To get this under control, the VM will track radix tree nodes
exclusively containing shadow entries on a per-NUMA node list. Per-NUMA
rather than global because we expect the radix tree nodes themselves to
be allocated node-locally and we want to reduce cross-node references of
otherwise independent cache workloads. A simple shrinker will then
reclaim these nodes on memory pressure.
A few things need to be stored in the radix tree node to implement the
shadow node LRU and allow tree deletions coming from the list:
1. There is no index available that would describe the reverse path
from the node up to the tree root, which is needed to perform a
deletion. To solve this, encode in each node its offset inside the
parent.
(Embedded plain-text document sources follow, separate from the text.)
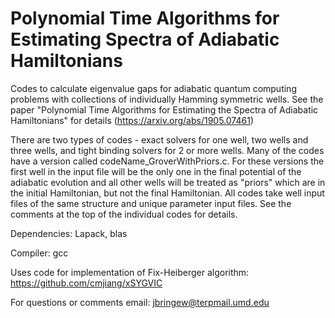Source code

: # Polynomial Time Algorithms for Estimating Spectra of Adiabatic Hamiltonians
Codes to calculate eigenvalue gaps for adiabatic quantum computing problems with collections of individually Hamming symmetric wells. See the paper "Polynomial Time Algorithms for Estimating the Spectra of Adiabatic Hamiltonians" for details (https://arxiv.org/abs/1905.07461)  

There are two types of codes - exact solvers for one well, two wells and three wells, and tight binding solvers for 2 or more wells. Many of the codes have a version called codeName_GroverWithPriors.c. For these versions the first well in the input file will be the only one in the final potential of the adiabatic evolution and all other wells will be treated as "priors" which are in the initial Hamiltonian, but not the final Hamiltonian.  All codes take well input files of the same structure and unique parameter input files. See the comments at the top of the individual codes for details.  

Dependencies: Lapack, blas  

Compiler: gcc 

Uses code for implementation of Fix-Heiberger algorithm: https://github.com/cmjiang/xSYGVIC

For questions or comments email: jbringew@terpmail.umd.edu
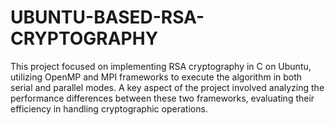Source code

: # UBUNTU-BASED-RSA-CRYPTOGRAPHY
This project focused on implementing RSA cryptography in C on Ubuntu, utilizing OpenMP and MPI frameworks to execute the algorithm in both serial and parallel modes. A key aspect of the project involved analyzing the performance differences between these two frameworks, evaluating their efficiency in handling cryptographic operations.
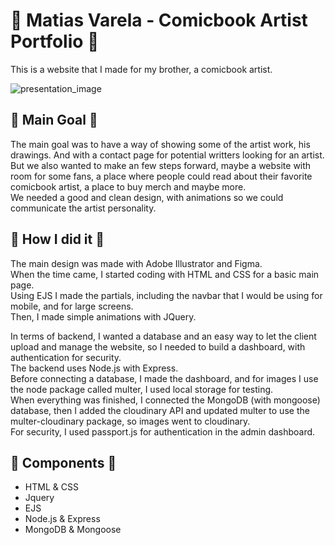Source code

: # 📖 Matias Varela - Comicbook Artist Portfolio 📖
This is a website that I made for my brother, a comicbook artist.

![presentation_image](https://res.cloudinary.com/tomhugin0000/image/upload/v1636768870/MatiasVarela/Presentaci%C3%B3n_Matias_ylr4ip.png)

## 🎈 Main Goal 🎈
The main goal was to have a way of showing some of the artist work, his drawings. And with a contact page for potential writters looking for an artist.<br>
But we also wanted to make an few steps forward, maybe a website with room for some fans, a place where people could read about their favorite comicbook artist,
a place to buy merch and maybe more.<br>
We needed a good and clean design, with animations so we could communicate the artist personality.



## 🏈 How I did it 🏈
The main design was made with Adobe Illustrator and Figma.<br>
When the time came, I started coding with HTML and CSS for a basic main page.<br>
Using EJS I made the partials, including the navbar that I would be using for mobile, and for large screens.<br>
Then, I made simple animations with JQuery.

In terms of backend, I wanted a database and an easy way to let the client upload and manage the website, so I needed to build a dashboard, with authentication for security.<br>
The backend uses Node.js with Express.<br>
Before connecting a database, I made the dashboard, and for images I use the node package called multer, I used local storage for testing.<br>
When everything was finished, I connected the MongoDB (with mongoose) database, then I added the cloudinary API and updated multer to use the multer-cloudinary package, so images
went to cloudinary.<br>
For security, I used passport.js for authentication in the admin dashboard.



## 🧱 Components 🧱
* HTML & CSS
* Jquery
* EJS
* Node.js & Express
* MongoDB & Mongoose

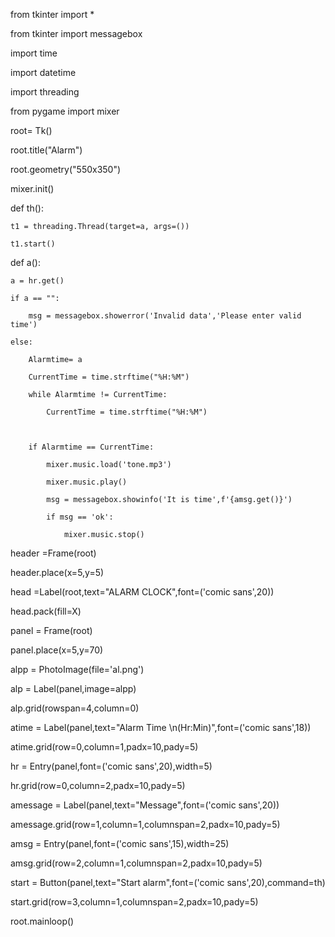 from tkinter import *

from tkinter import messagebox

import time

import datetime

import threading

from pygame import mixer

root= Tk()

root.title("Alarm")

root.geometry("550x350")

mixer.init()

def th():

	t1 = threading.Thread(target=a, args=())

	t1.start()

def a():

	a = hr.get()

	if a == "":

		msg = messagebox.showerror('Invalid data','Please enter valid time')

	else:

		Alarmtime= a

		CurrentTime = time.strftime("%H:%M")

		while Alarmtime != CurrentTime:

			CurrentTime = time.strftime("%H:%M")

			

		if Alarmtime == CurrentTime:

			mixer.music.load('tone.mp3')

			mixer.music.play()

			msg = messagebox.showinfo('It is time',f'{amsg.get()}')

			if msg == 'ok':

				mixer.music.stop()

header =Frame(root)

header.place(x=5,y=5)

head =Label(root,text="ALARM CLOCK",font=('comic sans',20))

head.pack(fill=X)

panel = Frame(root)

panel.place(x=5,y=70)

alpp = PhotoImage(file='al.png')

alp = Label(panel,image=alpp)

alp.grid(rowspan=4,column=0)

atime = Label(panel,text="Alarm Time \n(Hr:Min)",font=('comic sans',18))

atime.grid(row=0,column=1,padx=10,pady=5)

hr = Entry(panel,font=('comic sans',20),width=5)

hr.grid(row=0,column=2,padx=10,pady=5)

amessage = Label(panel,text="Message",font=('comic sans',20))

amessage.grid(row=1,column=1,columnspan=2,padx=10,pady=5)

amsg = Entry(panel,font=('comic sans',15),width=25)

amsg.grid(row=2,column=1,columnspan=2,padx=10,pady=5)

start = Button(panel,text="Start alarm",font=('comic sans',20),command=th)

start.grid(row=3,column=1,columnspan=2,padx=10,pady=5)

root.mainloop()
This can be stored in the unused upper bits of the same
member that stores the node's height at no extra space cost.
2. The number of shadow entries needs to be counted in addition to the
regular entries, to quickly detect when the node is ready to go to
the shadow node LRU list. The current entry count is an unsigned
int but the maximum number of entries is 64, so a shadow counter
can easily be stored in the unused upper bits.
3. Tree modification needs tree lock and tree root, which are located
in the address space, so store an address_space backpointer in the
node. The parent pointer of the node is in a union with the 2-word
rcu_head, so the backpointer comes at no extra cost as well.
4. The node needs to be linked to an LRU list, which requires a list
head inside the node. This does increase the size of the node, but
it does not change the number of objects that fit into a slab page.
[akpm@linux-foundation.org: export the right function]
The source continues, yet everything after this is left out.